• REQUIREMENT:
Among the lines below, which ones contain the word "dapso"? Copy every such line.

[Stored data entries]
* * * *

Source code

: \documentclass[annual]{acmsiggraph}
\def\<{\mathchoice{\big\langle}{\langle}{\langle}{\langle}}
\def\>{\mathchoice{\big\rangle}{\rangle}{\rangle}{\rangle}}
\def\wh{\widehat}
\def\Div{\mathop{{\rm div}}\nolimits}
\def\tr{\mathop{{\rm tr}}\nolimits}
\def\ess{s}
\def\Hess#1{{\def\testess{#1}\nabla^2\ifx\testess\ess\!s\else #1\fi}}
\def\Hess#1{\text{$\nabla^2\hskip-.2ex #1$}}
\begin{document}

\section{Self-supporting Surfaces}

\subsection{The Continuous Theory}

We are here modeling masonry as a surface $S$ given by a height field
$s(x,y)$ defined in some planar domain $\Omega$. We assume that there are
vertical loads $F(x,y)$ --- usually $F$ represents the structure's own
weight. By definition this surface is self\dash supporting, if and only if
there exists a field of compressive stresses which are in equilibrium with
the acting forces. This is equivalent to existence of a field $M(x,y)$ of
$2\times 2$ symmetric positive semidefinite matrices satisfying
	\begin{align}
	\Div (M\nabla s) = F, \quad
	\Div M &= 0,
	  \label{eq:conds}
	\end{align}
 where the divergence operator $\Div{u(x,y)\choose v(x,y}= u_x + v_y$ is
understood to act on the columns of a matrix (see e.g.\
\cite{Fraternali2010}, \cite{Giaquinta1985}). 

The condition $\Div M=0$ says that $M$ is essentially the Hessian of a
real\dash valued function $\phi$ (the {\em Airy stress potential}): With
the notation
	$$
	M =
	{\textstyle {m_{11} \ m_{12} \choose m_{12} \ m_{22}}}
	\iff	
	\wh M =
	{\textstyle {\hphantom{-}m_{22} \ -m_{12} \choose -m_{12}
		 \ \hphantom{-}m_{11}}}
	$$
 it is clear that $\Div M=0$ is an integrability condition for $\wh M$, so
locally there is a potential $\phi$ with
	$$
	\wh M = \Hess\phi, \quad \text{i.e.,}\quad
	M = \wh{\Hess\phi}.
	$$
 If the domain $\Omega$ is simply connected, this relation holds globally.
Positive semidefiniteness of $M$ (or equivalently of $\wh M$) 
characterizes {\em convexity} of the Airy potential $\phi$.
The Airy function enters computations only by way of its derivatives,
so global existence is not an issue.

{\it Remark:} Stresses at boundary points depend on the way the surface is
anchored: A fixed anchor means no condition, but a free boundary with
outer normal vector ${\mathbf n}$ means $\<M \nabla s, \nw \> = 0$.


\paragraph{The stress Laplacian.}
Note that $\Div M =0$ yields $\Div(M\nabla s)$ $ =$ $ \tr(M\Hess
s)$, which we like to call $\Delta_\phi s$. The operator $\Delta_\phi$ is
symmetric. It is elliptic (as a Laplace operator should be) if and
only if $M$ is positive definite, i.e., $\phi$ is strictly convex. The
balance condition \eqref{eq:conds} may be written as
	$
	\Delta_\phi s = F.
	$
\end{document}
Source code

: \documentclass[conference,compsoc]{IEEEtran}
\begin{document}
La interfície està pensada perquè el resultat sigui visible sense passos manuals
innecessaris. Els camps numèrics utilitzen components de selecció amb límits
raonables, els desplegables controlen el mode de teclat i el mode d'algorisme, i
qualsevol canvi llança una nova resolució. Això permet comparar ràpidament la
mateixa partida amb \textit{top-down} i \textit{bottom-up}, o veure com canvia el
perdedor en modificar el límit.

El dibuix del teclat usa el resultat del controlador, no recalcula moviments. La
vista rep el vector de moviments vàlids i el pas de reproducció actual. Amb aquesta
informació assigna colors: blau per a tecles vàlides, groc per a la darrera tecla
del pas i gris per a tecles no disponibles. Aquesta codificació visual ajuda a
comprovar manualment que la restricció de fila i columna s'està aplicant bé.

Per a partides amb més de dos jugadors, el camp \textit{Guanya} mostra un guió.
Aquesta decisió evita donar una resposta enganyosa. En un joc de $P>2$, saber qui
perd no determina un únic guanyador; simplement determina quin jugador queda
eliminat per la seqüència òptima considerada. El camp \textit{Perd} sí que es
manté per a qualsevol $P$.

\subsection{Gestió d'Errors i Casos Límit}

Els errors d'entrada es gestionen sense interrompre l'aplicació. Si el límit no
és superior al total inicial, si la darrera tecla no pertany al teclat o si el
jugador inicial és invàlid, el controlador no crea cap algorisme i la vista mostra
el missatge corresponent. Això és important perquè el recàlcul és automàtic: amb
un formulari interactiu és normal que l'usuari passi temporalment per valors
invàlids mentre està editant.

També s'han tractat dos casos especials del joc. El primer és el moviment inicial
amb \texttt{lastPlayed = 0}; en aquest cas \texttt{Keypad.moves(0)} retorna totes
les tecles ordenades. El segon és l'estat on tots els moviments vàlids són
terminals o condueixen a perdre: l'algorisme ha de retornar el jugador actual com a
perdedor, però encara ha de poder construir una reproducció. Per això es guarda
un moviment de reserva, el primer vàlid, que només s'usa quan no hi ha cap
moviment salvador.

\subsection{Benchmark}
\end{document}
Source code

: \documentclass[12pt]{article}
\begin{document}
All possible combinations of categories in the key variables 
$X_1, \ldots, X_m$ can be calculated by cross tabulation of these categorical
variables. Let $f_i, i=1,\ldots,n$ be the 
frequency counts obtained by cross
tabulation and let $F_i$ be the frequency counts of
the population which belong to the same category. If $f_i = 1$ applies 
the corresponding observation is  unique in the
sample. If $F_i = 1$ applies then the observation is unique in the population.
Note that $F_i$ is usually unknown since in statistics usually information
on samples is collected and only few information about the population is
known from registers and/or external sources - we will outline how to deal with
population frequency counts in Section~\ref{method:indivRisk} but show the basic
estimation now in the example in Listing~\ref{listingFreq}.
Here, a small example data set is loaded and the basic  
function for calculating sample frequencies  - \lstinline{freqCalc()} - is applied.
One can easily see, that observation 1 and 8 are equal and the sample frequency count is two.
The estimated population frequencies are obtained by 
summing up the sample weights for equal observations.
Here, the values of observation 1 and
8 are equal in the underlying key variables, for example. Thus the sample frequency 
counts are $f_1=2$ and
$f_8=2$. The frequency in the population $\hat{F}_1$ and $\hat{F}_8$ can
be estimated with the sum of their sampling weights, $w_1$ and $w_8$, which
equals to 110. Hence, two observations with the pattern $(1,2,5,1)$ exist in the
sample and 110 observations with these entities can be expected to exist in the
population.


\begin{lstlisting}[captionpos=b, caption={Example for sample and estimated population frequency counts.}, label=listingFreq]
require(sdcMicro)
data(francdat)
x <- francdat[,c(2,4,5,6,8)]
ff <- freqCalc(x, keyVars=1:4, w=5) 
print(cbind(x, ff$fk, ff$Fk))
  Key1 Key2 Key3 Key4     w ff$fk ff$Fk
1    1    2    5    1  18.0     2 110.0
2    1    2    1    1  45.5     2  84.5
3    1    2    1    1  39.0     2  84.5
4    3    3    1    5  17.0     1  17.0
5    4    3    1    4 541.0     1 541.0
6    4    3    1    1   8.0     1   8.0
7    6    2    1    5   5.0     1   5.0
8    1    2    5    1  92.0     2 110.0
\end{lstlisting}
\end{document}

* * * *

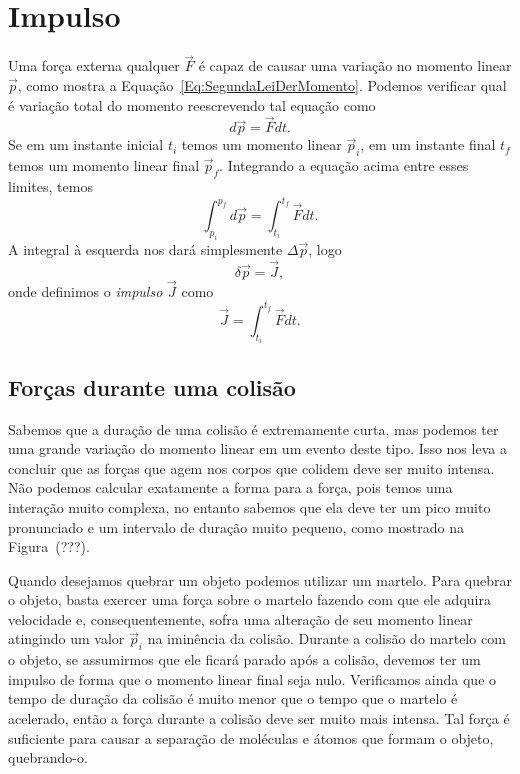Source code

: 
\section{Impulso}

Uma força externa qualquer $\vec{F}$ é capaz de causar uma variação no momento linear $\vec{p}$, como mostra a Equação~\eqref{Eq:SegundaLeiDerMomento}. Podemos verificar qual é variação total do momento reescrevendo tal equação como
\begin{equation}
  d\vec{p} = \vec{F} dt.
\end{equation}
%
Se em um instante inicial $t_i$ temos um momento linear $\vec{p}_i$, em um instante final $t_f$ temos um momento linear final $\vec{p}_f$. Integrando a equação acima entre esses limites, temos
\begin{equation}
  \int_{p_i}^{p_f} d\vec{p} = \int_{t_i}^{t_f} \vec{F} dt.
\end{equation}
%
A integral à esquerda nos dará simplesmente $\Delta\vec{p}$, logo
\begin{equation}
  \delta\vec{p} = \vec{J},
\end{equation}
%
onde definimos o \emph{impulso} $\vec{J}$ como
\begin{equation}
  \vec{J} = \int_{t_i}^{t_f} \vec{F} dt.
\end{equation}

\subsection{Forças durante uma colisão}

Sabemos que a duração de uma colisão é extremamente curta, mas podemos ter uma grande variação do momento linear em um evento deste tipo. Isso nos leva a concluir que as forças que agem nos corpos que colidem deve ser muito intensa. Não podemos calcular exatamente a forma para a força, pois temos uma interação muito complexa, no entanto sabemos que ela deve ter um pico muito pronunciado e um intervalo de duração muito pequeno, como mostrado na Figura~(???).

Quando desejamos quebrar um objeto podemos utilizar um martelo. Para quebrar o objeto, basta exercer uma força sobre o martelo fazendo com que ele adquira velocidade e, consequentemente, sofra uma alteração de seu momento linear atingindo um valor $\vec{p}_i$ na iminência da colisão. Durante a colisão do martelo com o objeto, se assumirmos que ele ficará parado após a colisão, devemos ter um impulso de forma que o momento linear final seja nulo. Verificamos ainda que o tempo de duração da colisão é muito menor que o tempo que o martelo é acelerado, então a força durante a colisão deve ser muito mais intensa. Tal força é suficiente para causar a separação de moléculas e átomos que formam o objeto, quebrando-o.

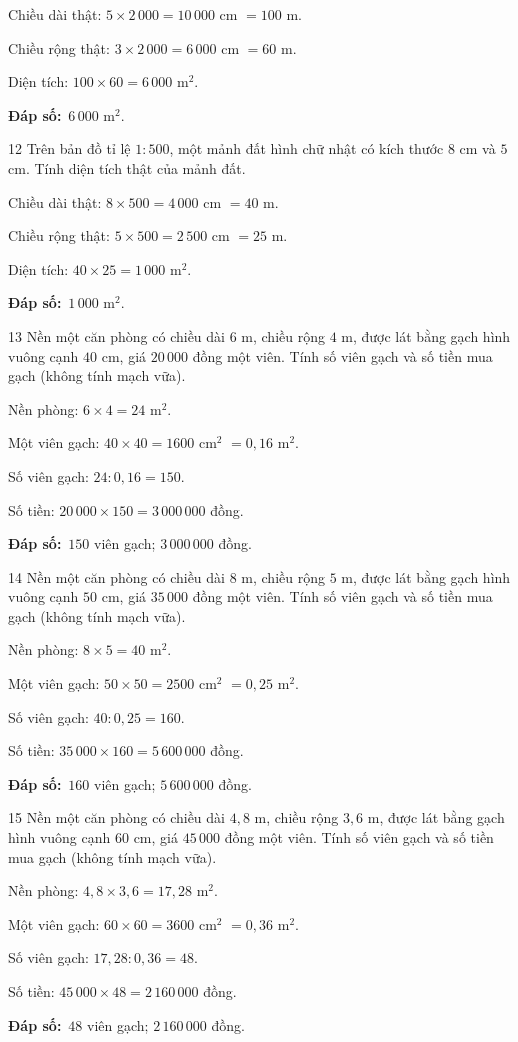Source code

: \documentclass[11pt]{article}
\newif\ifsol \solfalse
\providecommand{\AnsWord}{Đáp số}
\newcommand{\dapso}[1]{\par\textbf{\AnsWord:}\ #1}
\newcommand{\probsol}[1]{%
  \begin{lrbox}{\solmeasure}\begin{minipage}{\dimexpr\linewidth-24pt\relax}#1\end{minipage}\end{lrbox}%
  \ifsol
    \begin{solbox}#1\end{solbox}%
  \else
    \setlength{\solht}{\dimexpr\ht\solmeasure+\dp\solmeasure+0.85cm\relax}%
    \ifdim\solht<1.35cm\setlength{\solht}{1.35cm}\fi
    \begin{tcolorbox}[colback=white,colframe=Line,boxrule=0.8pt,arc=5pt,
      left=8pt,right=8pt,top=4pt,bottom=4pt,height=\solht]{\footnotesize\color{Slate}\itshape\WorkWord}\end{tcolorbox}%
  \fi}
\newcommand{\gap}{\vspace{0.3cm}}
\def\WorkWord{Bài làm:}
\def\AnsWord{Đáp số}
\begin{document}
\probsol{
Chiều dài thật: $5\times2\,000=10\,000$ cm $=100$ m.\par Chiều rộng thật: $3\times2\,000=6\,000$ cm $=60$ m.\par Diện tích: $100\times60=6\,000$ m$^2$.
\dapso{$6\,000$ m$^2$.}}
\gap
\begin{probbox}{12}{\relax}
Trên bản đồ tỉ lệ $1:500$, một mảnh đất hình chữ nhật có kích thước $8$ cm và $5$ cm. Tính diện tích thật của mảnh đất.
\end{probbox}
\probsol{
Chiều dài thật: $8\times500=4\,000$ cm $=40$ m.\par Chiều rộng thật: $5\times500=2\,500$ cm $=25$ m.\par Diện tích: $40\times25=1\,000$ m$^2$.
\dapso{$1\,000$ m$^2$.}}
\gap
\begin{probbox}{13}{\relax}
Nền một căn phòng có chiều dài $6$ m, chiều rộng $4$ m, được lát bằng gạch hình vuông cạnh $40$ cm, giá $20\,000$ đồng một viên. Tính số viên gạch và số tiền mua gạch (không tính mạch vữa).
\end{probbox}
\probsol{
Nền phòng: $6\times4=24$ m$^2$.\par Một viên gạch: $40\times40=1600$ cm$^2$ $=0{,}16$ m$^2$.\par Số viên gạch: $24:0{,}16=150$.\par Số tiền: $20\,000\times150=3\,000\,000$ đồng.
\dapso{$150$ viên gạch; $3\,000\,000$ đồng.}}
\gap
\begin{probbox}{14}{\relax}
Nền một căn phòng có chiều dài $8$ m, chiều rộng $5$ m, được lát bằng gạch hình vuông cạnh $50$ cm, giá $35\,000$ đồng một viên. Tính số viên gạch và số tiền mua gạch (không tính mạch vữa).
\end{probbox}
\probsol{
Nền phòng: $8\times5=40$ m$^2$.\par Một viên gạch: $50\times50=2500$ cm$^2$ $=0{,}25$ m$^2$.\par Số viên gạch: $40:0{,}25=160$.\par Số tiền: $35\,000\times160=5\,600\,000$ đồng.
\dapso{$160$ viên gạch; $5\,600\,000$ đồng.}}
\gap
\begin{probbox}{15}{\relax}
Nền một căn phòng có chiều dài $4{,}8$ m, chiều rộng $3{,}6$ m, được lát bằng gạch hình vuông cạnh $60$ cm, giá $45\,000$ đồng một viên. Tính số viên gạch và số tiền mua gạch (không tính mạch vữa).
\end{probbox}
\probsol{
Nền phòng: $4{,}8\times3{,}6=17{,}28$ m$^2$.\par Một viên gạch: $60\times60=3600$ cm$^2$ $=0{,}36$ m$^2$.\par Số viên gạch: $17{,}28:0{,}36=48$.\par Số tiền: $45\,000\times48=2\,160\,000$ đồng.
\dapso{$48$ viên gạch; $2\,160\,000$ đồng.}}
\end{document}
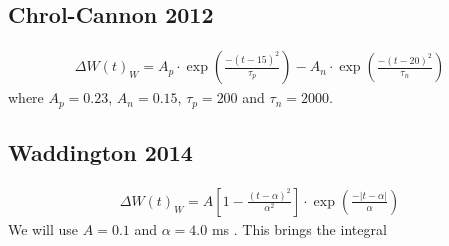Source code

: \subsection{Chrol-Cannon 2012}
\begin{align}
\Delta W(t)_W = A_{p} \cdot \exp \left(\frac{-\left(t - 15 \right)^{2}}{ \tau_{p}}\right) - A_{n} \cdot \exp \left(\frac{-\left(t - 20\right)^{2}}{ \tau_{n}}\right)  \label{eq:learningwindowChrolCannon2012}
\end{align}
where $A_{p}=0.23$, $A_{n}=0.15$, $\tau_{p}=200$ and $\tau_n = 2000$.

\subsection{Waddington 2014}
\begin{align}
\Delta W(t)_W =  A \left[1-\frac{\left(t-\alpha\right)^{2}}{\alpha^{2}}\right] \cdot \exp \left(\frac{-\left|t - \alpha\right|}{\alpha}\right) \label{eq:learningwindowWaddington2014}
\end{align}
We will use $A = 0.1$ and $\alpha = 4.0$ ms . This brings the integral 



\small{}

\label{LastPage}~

* * * *

• PROBLEM SOLUTION:
\newcommand{\dapso}[1]{\par\textbf{\AnsWord:}\ #1}
\dapso{$6\,000$ m$^2$.}}
\dapso{$1\,000$ m$^2$.}}
\dapso{$150$ viên gạch; $3\,000\,000$ đồng.}}
\dapso{$160$ viên gạch; $5\,600\,000$ đồng.}}
\dapso{$48$ viên gạch; $2\,160\,000$ đồng.}}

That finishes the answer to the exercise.